SUPPLIED MATERIAL -
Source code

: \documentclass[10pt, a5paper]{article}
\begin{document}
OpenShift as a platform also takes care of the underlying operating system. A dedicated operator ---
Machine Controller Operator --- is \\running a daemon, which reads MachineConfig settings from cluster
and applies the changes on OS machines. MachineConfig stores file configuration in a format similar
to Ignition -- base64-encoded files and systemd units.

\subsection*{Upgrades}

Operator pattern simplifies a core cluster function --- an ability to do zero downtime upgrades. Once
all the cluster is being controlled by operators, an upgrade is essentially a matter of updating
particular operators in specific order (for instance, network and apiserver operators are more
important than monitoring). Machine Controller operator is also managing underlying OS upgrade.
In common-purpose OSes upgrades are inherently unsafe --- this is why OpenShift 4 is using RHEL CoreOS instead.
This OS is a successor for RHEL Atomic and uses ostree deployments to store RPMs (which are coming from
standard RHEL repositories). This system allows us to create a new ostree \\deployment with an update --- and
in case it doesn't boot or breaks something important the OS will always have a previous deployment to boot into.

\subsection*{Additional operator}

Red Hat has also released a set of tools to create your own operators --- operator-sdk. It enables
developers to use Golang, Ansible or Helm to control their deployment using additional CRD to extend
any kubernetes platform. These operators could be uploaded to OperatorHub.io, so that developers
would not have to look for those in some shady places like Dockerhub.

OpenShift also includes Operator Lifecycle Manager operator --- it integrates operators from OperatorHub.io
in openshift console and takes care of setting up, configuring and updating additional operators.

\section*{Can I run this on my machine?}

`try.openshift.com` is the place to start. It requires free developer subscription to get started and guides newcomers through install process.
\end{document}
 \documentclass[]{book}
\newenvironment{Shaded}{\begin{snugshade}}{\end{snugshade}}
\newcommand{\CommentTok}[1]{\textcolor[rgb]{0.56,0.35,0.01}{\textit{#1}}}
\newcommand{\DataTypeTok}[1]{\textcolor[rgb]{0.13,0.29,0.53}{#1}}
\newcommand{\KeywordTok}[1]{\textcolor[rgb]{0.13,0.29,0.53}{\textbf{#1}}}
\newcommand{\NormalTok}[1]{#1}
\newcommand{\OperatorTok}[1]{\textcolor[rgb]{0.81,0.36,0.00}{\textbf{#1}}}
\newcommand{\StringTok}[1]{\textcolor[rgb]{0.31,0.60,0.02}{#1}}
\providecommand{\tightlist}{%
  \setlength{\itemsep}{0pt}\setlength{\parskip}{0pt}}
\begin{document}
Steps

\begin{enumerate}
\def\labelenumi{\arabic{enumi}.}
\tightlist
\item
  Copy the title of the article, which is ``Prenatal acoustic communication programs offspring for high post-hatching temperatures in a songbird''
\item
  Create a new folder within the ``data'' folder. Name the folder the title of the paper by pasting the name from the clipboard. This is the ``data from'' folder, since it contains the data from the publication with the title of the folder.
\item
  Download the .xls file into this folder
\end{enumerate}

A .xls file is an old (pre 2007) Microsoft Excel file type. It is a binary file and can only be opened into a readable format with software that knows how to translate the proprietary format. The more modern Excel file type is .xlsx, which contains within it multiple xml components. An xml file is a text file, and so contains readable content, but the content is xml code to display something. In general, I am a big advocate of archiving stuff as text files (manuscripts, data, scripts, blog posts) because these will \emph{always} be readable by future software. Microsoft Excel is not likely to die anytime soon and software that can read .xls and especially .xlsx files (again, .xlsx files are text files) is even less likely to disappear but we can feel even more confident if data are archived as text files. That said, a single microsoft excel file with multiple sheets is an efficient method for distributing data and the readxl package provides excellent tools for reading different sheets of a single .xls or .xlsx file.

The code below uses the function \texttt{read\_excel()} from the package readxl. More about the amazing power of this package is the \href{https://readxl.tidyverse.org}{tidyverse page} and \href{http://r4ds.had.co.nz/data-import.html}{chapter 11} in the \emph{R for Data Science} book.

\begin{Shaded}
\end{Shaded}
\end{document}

WHAT THE EXERCISE ASKS - Repeat each line above exactly as it stands.

EXERCISE RESULT -
Source code

: \documentclass[10pt, a5paper]{article}
\begin{document}
OpenShift as a platform also takes care of the underlying operating system. A dedicated operator ---
Machine Controller Operator --- is \\running a daemon, which reads MachineConfig settings from cluster
and applies the changes on OS machines. MachineConfig stores file configuration in a format similar
to Ignition -- base64-encoded files and systemd units.

\subsection*{Upgrades}

Operator pattern simplifies a core cluster function --- an ability to do zero downtime upgrades. Once
all the cluster is being controlled by operators, an upgrade is essentially a matter of updating
particular operators in specific order (for instance, network and apiserver operators are more
important than monitoring). Machine Controller operator is also managing underlying OS upgrade.
In common-purpose OSes upgrades are inherently unsafe --- this is why OpenShift 4 is using RHEL CoreOS instead.
This OS is a successor for RHEL Atomic and uses ostree deployments to store RPMs (which are coming from
standard RHEL repositories). This system allows us to create a new ostree \\deployment with an update --- and
in case it doesn't boot or breaks something important the OS will always have a previous deployment to boot into.

\subsection*{Additional operator}

Red Hat has also released a set of tools to create your own operators --- operator-sdk. It enables
developers to use Golang, Ansible or Helm to control their deployment using additional CRD to extend
any kubernetes platform. These operators could be uploaded to OperatorHub.io, so that developers
would not have to look for those in some shady places like Dockerhub.

OpenShift also includes Operator Lifecycle Manager operator --- it integrates operators from OperatorHub.io
in openshift console and takes care of setting up, configuring and updating additional operators.

\section*{Can I run this on my machine?}

`try.openshift.com` is the place to start. It requires free developer subscription to get started and guides newcomers through install process.
\end{document}
 \documentclass[]{book}
\newenvironment{Shaded}{\begin{snugshade}}{\end{snugshade}}
\newcommand{\CommentTok}[1]{\textcolor[rgb]{0.56,0.35,0.01}{\textit{#1}}}
\newcommand{\DataTypeTok}[1]{\textcolor[rgb]{0.13,0.29,0.53}{#1}}
\newcommand{\KeywordTok}[1]{\textcolor[rgb]{0.13,0.29,0.53}{\textbf{#1}}}
\newcommand{\NormalTok}[1]{#1}
\newcommand{\OperatorTok}[1]{\textcolor[rgb]{0.81,0.36,0.00}{\textbf{#1}}}
\newcommand{\StringTok}[1]{\textcolor[rgb]{0.31,0.60,0.02}{#1}}
\providecommand{\tightlist}{%
  \setlength{\itemsep}{0pt}\setlength{\parskip}{0pt}}
\begin{document}
Steps

\begin{enumerate}
\def\labelenumi{\arabic{enumi}.}
\tightlist
\item
  Copy the title of the article, which is ``Prenatal acoustic communication programs offspring for high post-hatching temperatures in a songbird''
\item
  Create a new folder within the ``data'' folder. Name the folder the title of the paper by pasting the name from the clipboard. This is the ``data from'' folder, since it contains the data from the publication with the title of the folder.
\item
  Download the .xls file into this folder
\end{enumerate}

A .xls file is an old (pre 2007) Microsoft Excel file type. It is a binary file and can only be opened into a readable format with software that knows how to translate the proprietary format. The more modern Excel file type is .xlsx, which contains within it multiple xml components. An xml file is a text file, and so contains readable content, but the content is xml code to display something. In general, I am a big advocate of archiving stuff as text files (manuscripts, data, scripts, blog posts) because these will \emph{always} be readable by future software. Microsoft Excel is not likely to die anytime soon and software that can read .xls and especially .xlsx files (again, .xlsx files are text files) is even less likely to disappear but we can feel even more confident if data are archived as text files. That said, a single microsoft excel file with multiple sheets is an efficient method for distributing data and the readxl package provides excellent tools for reading different sheets of a single .xls or .xlsx file.

The code below uses the function \texttt{read\_excel()} from the package readxl. More about the amazing power of this package is the \href{https://readxl.tidyverse.org}{tidyverse page} and \href{http://r4ds.had.co.nz/data-import.html}{chapter 11} in the \emph{R for Data Science} book.

\begin{Shaded}
\end{Shaded}
\end{document}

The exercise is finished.